◆ WHAT YOU SHOULD DO
Find "Serviço responsável pelo gerenciamento de clientes, incluindo" and "Spring Boot: Framework" in the records below. Copy the lines holding them and every line between, exactly, and no others.

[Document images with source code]

- Opening Delimiter -

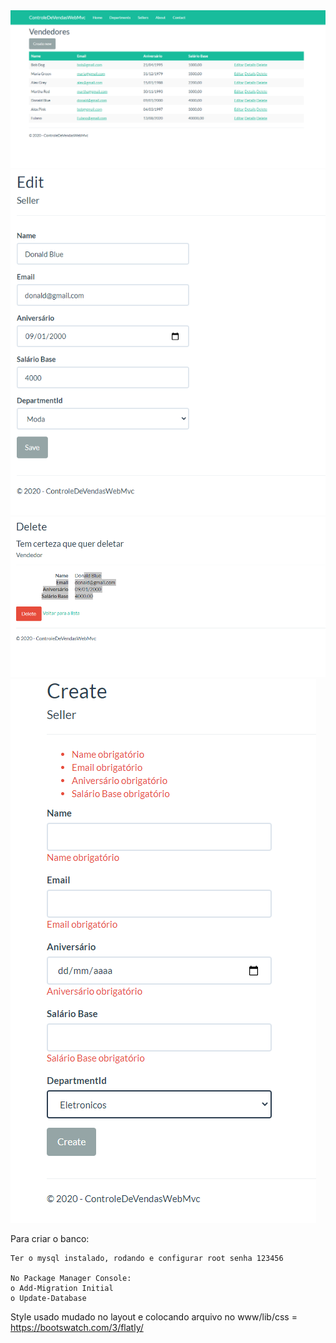 <img src="prints/CapturarVendedores.PNG">
<img src="prints/CapturarU.PNG">
<img src="prints/CapturarD.PNG">
<img src="prints/CapturarC.PNG">


Para criar o banco:

    Ter o mysql instalado, rodando e configurar root senha 123456

    No Package Manager Console:
    o Add-Migration Initial
    o Update-Database

Style usado mudado no layout e colocando arquivo no www/lib/css = https://bootswatch.com/3/flatly/
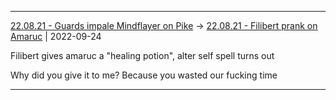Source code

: ***

[22.08.21 - Guards impale Mindflayer on Pike](1%20-%20Sessions/22.08.21%20-%20Guards%20impale%20Mindflayer%20on%20Pike.md) -> [22.08.21 - Filibert prank on Amaruc](22.08.21%20-%20Filibert%20prank%20on%20Amaruc.md) | 2022-09-24

Filibert gives amaruc a "healing potion", alter self spell turns out

Why did you give it to me?
Because you wasted our fucking time

***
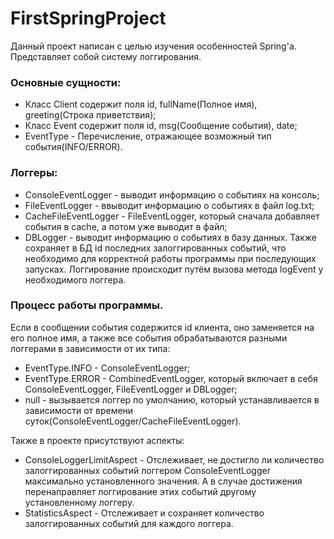 # FirstSpringProject
Данный проект написан с целью изучения особенностей Spring'a.
Представляет собой систему логгирования.

### Основные сущности:
* Класс Client содержит поля id, fullName(Полное имя), greeting(Строка приветствия);
* Класс Event содержит поля id, msg(Сообщение события), date;
* EventType - Перечисление, отражающее возможный тип события(INFO/ERROR).

### Логгеры:
* ConsoleEventLogger - выводит информацию о событиях на консоль;
* FileEventLogger - ввыводит информацию о событиях в файл log.txt;
* CacheFileEventLogger - FileEventLogger, который сначалa добавляет события в cache, а потом уже 
  выводит в файл;
* DBLogger - выводит информацию о событиях в базу данных. Также сохраняет в БД id последних залоггированных событий, что необходимо для корректной работы программы при последующих запусках.
Логгирование происходит путём вызова метода logEvent у необходимого логгера.

### Процесс работы программы.
Если в сообщении события содержится id клиента, оно заменяется на его полное имя, а также все события обрабатываются разными логгерами 
в зависимости от их типа:
* EventType.INFO - ConsoleEventLogger;
* EventType.ERROR - CombinedEventLogger, который включает в себя ConsoleEventLogger, FileEventLogger и DBLogger;
* null - вызывается логгер по умолчанию, который устанавливается в зависимости от времени суток(ConsoleEventLogger/CacheFileEventLogger).

Также в проекте присутствуют аспекты:
* ConsoleLoggerLimitAspect - Отслеживает, не достигло ли количество залоггированных событий логгером ConsoleEventLogger максимально установленного значения. А в случае достижения перенаправляет логгирование этих событий другому установленному логгеру.
* StatisticsAspect - Отслеживает и сохраняет количество залоггированных событий для каждого логгера.
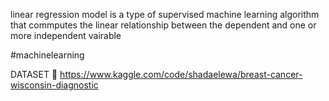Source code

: linear regression model is a type of supervised machine learning algorithm that commputes the linear relationship between the dependent and one or more independent vairable 

#machinelearning

DATASET 🔗
https://www.kaggle.com/code/shadaelewa/breast-cancer-wisconsin-diagnostic

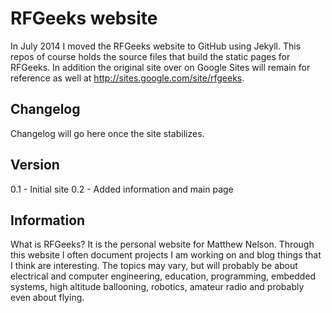 # RFGeeks website

In July 2014 I moved the RFGeeks website to GitHub using Jekyll.  This repos of course holds the source files that build the static pages for RFGeeks.  In addition the original site over on Google Sites will remain for reference as well at <http://sites.google.com/site/rfgeeks>.  

## Changelog

Changelog will go here once the site stabilizes.  

## Version

0.1 - Initial site
0.2 - Added information and main page


## Information


What is RFGeeks?  It is the personal website for Matthew Nelson.  Through this website I often document projects I am working on and blog things that I think are interesting.  The topics may vary, but will probably be about electrical and computer engineering, education, programming, embedded systems, high altitude ballooning, robotics, amateur radio and probably even about flying.  

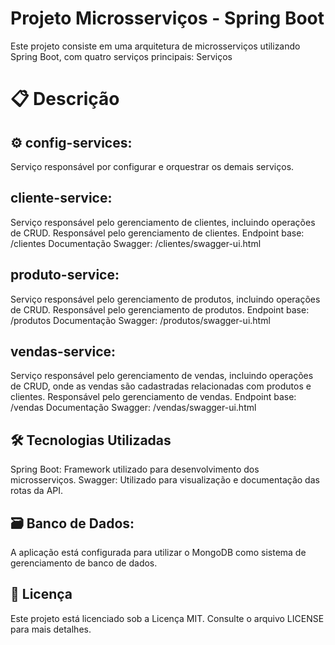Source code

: # Projeto Microsserviços - Spring Boot
Este projeto consiste em uma arquitetura de microsserviços utilizando Spring Boot, com quatro serviços principais:
Serviços

# 📋 Descrição

## ⚙️ config-services:
Serviço responsável por configurar e orquestrar os demais serviços.

## cliente-service:
Serviço responsável pelo gerenciamento de clientes, incluindo operações de CRUD.
Responsável pelo gerenciamento de clientes.
Endpoint base: /clientes
Documentação Swagger: /clientes/swagger-ui.html

## produto-service:
Serviço responsável pelo gerenciamento de produtos, incluindo operações de CRUD.
Responsável pelo gerenciamento de produtos.
Endpoint base: /produtos
Documentação Swagger: /produtos/swagger-ui.html

## vendas-service:
Serviço responsável pelo gerenciamento de vendas, incluindo operações de CRUD, onde as vendas são cadastradas relacionadas com produtos e clientes.
Responsável pelo gerenciamento de vendas.
Endpoint base: /vendas
Documentação Swagger: /vendas/swagger-ui.html


## 🛠️ Tecnologias Utilizadas
Spring Boot: Framework utilizado para desenvolvimento dos microsserviços.
Swagger: Utilizado para visualização e documentação das rotas da API.

## 🗃️ Banco de Dados:
A aplicação está configurada para utilizar o MongoDB como sistema de gerenciamento de banco de dados.

## 📝 Licença
Este projeto está licenciado sob a Licença MIT. Consulte o arquivo LICENSE para mais detalhes.
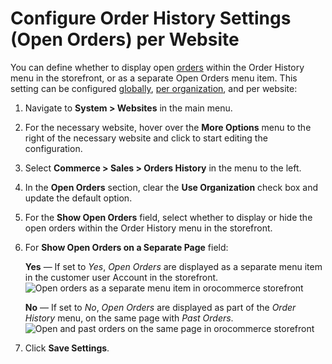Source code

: <a id="website-commerce-configuration-sales-order-history"></a>

# Configure Order History Settings (Open Orders) per Website

You can define whether to display open [orders](../../../../../../glossary.md#term-Order) within the Order History menu in the storefront, or as a separate Open Orders menu item. This setting can be configured [globally](../../../../configuration/commerce/sales/open-orders.md#configuration-guide-commerce-configuration-sales-order-history), [per organization](../../../../user-management/organizations/org-configuration/commerce/sales/organization-orders-history.md#organization-commerce-configuration-sales-order-history), and per website:

1. Navigate to **System > Websites** in the main menu.
2. For the necessary website, hover over the <i class="fa fa-ellipsis-h fa-lg" aria-hidden="true"></i> **More Options** menu to the right of the necessary website and click <i class="fas fa-cog" aria-hidden="true"></i> to start editing the configuration.
3. Select **Commerce > Sales > Orders History** in the menu to the left.
4. In the **Open Orders** section, clear the **Use Organization** check box and update the default option.
5. For the **Show Open Orders** field, select whether to display or hide the open orders within the Order History menu in the storefront.
6. For **Show Open Orders on a Separate Page** field:

   **Yes** — If set to *Yes*, *Open Orders* are displayed as a separate menu item in the customer user Account in the storefront.
   ![Open orders as a separate menu item in orocommerce storefront](user/img/system/config_commerce/sales/open_orders_separately.png)

   **No** — If set to *No*, *Open Orders* are displayed as part of the *Order History* menu, on the same page with *Past Orders*.
   ![Open and past orders on the same page in orocommerce storefront](user/img/system/config_commerce/sales/open_orders_with_past_orders.png)
7. Click **Save Settings**.

<!-- fa-bars = fa-navicon -->
<!-- Ic Tiles is used as Set As Default in saved views, and as tiles in display layout options -->
<!-- IcPencil refers to Rename in Commerce and Inline Editing in CRM -->
<!-- Check mark in the square. -->
<!-- SortDesc is also used as drop-down arrow -->
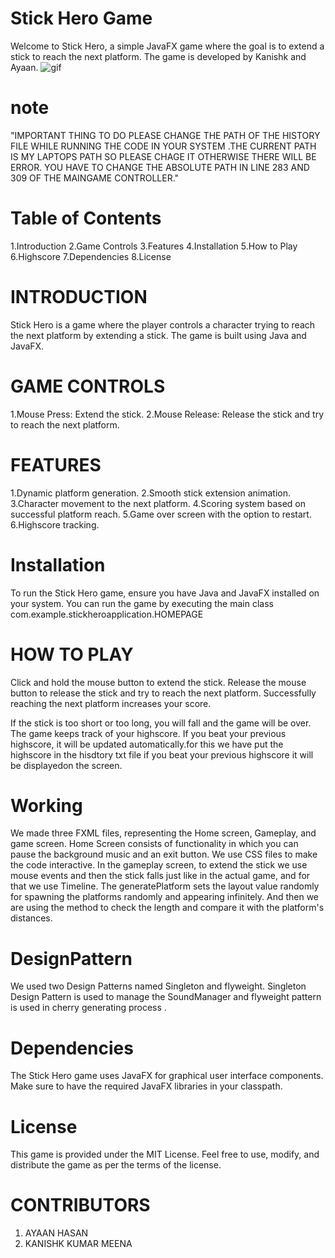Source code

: # Stick Hero Game

Welcome to Stick Hero, a simple JavaFX game where the goal is to extend a stick to reach the next platform. The game is developed by Kanishk and Ayaan.
![gif](https://github.com/ayaanhasan1813/game_ap/assets/133657890/7667392d-d6c0-4329-a082-0ce5bffb11b5)


# note 
"IMPORTANT THING TO DO PLEASE CHANGE THE PATH OF THE HISTORY FILE WHILE RUNNING THE CODE IN YOUR SYSTEM .THE CURRENT PATH IS MY LAPTOPS PATH SO PLEASE CHAGE IT OTHERWISE THERE WILL BE ERROR. YOU HAVE TO CHANGE THE ABSOLUTE  PATH IN LINE 283 AND 309 OF THE MAINGAME CONTROLLER."

# Table of Contents

1.Introduction
2.Game Controls
3.Features
4.Installation
5.How to Play
6.Highscore
7.Dependencies
8.License

# INTRODUCTION
Stick Hero is a game where the player controls a character trying to reach the next platform by extending a stick. The game is built using Java and JavaFX.

# GAME CONTROLS

1.Mouse Press: Extend the stick.
2.Mouse Release: Release the stick and try to reach the next platform.


# FEATURES

1.Dynamic platform generation.
2.Smooth stick extension animation.
3.Character movement to the next platform.
4.Scoring system based on successful platform reach.
5.Game over screen with the option to restart.
6.Highscore tracking.


# Installation
To run the Stick Hero game, ensure you have Java and JavaFX installed on your system. You can run the game by executing the main class com.example.stickheroapplication.HOMEPAGE

# HOW TO PLAY

Click and hold the mouse button to extend the stick.
Release the mouse button to release the stick and try to reach the next platform.
Successfully reaching the next platform increases your score.

If the stick is too short or too long, you will fall and the game will be over.
The game keeps track of your highscore. If you beat your previous highscore, it will be updated automatically.for this we have put the highscore in the hisdtory txt file if you beat your previous highscore it will be displayedon the screen.



# Working
We made three FXML files, representing the Home screen, Gameplay, and game screen. Home Screen consists of functionality in which you can pause the background music and an exit button. We use CSS files to make the code interactive. In the gameplay screen, to extend the stick we use mouse events and then the stick falls just like in the actual game, and for that we use Timeline. The generatePlatform sets the layout value randomly for spawning the platforms randomly and appearing infinitely. And then we are using the method to check the length and compare it with the platform's distances.

# DesignPattern 
We used two Design Patterns named Singleton and flyweight. Singleton Design Pattern is used to manage the SoundManager and flyweight pattern is used in cherry generating process .

# Dependencies
The Stick Hero game uses JavaFX for graphical user interface components. Make sure to have the required JavaFX libraries in your classpath.

# License 
This game is provided under the MIT License. Feel free to use, modify, and distribute the game as per the terms of the license. 

# CONTRIBUTORS
1. AYAAN HASAN
2. KANISHK KUMAR MEENA
                                                      




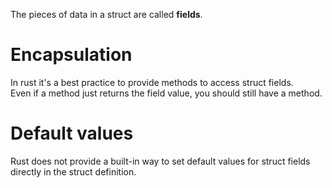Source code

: The pieces of data in a struct are called **fields**.  


# Encapsulation 

In rust it's a best practice to provide methods to access struct fields.  
Even if a method just returns the field value, you should still have a method.  

# Default values 

Rust does not provide a built-in way to set default values for struct fields directly in the struct definition.  


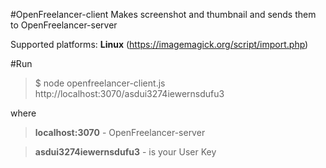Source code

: #OpenFreelancer-client
Makes screenshot and thumbnail and sends them to OpenFreelancer-server

Supported platforms: **Linux** (https://imagemagick.org/script/import.php)

#Run

>$ node openfreelancer-client.js http://localhost:3070/asdui3274iewernsdufu3

where

> **localhost:3070** - OpenFreelancer-server

> **asdui3274iewernsdufu3** - is your User Key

- Closing Delimiter -

◆ WORKED SOLUTION
Serviço responsável pelo gerenciamento de clientes, incluindo operações de CRUD.
Responsável pelo gerenciamento de clientes.
Endpoint base: /clientes
Documentação Swagger: /clientes/swagger-ui.html

## produto-service:
Serviço responsável pelo gerenciamento de produtos, incluindo operações de CRUD.
Responsável pelo gerenciamento de produtos.
Endpoint base: /produtos
Documentação Swagger: /produtos/swagger-ui.html

## vendas-service:
Serviço responsável pelo gerenciamento de vendas, incluindo operações de CRUD, onde as vendas são cadastradas relacionadas com produtos e clientes.
Responsável pelo gerenciamento de vendas.
Endpoint base: /vendas
Documentação Swagger: /vendas/swagger-ui.html


## 🛠️ Tecnologias Utilizadas
Spring Boot: Framework utilizado para desenvolvimento dos microsserviços.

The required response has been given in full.